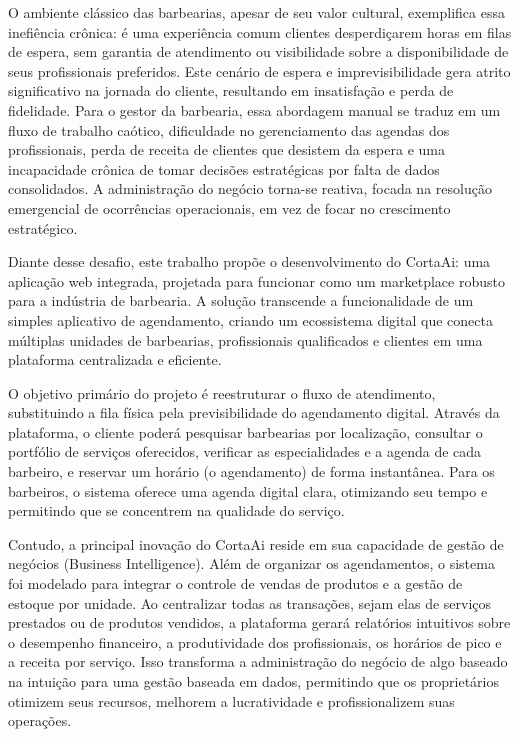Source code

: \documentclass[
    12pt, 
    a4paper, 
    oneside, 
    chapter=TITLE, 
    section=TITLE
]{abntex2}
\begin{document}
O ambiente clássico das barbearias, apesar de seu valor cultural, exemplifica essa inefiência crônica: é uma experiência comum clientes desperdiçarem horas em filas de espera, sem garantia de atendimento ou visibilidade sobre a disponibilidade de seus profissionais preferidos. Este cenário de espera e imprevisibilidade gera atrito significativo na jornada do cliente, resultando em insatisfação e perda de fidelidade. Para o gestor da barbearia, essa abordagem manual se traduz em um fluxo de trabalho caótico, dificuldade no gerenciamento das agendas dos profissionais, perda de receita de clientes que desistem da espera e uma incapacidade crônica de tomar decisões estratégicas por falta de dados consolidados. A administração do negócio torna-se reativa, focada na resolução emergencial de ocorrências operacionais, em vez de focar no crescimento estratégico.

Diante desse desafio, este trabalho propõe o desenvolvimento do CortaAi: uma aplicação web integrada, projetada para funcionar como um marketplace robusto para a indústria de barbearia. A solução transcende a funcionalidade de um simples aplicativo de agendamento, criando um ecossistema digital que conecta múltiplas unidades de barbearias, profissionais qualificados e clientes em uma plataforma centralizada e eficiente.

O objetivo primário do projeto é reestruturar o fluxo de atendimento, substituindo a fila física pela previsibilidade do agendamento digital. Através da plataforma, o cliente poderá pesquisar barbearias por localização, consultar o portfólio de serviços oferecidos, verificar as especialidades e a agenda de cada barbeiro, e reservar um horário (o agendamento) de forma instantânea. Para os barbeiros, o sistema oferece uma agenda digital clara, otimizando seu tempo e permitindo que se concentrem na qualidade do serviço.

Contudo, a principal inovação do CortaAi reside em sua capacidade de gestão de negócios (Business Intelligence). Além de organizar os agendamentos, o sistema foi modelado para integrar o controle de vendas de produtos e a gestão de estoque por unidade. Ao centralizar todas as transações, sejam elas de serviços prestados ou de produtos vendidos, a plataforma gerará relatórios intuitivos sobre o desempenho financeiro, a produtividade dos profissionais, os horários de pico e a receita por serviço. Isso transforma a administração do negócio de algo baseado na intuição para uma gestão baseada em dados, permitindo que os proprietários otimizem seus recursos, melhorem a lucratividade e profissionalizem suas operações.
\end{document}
----
TASK PROMPT:
Leave the pictures out and reproduce every record above exactly.

SOLUTION:
Source code

: \documentclass[
    12pt, 
    a4paper, 
    oneside, 
    chapter=TITLE, 
    section=TITLE
]{abntex2}
\begin{document}
O ambiente clássico das barbearias, apesar de seu valor cultural, exemplifica essa inefiência crônica: é uma experiência comum clientes desperdiçarem horas em filas de espera, sem garantia de atendimento ou visibilidade sobre a disponibilidade de seus profissionais preferidos. Este cenário de espera e imprevisibilidade gera atrito significativo na jornada do cliente, resultando em insatisfação e perda de fidelidade. Para o gestor da barbearia, essa abordagem manual se traduz em um fluxo de trabalho caótico, dificuldade no gerenciamento das agendas dos profissionais, perda de receita de clientes que desistem da espera e uma incapacidade crônica de tomar decisões estratégicas por falta de dados consolidados. A administração do negócio torna-se reativa, focada na resolução emergencial de ocorrências operacionais, em vez de focar no crescimento estratégico.

Diante desse desafio, este trabalho propõe o desenvolvimento do CortaAi: uma aplicação web integrada, projetada para funcionar como um marketplace robusto para a indústria de barbearia. A solução transcende a funcionalidade de um simples aplicativo de agendamento, criando um ecossistema digital que conecta múltiplas unidades de barbearias, profissionais qualificados e clientes em uma plataforma centralizada e eficiente.

O objetivo primário do projeto é reestruturar o fluxo de atendimento, substituindo a fila física pela previsibilidade do agendamento digital. Através da plataforma, o cliente poderá pesquisar barbearias por localização, consultar o portfólio de serviços oferecidos, verificar as especialidades e a agenda de cada barbeiro, e reservar um horário (o agendamento) de forma instantânea. Para os barbeiros, o sistema oferece uma agenda digital clara, otimizando seu tempo e permitindo que se concentrem na qualidade do serviço.

Contudo, a principal inovação do CortaAi reside em sua capacidade de gestão de negócios (Business Intelligence). Além de organizar os agendamentos, o sistema foi modelado para integrar o controle de vendas de produtos e a gestão de estoque por unidade. Ao centralizar todas as transações, sejam elas de serviços prestados ou de produtos vendidos, a plataforma gerará relatórios intuitivos sobre o desempenho financeiro, a produtividade dos profissionais, os horários de pico e a receita por serviço. Isso transforma a administração do negócio de algo baseado na intuição para uma gestão baseada em dados, permitindo que os proprietários otimizem seus recursos, melhorem a lucratividade e profissionalizem suas operações.
\end{document}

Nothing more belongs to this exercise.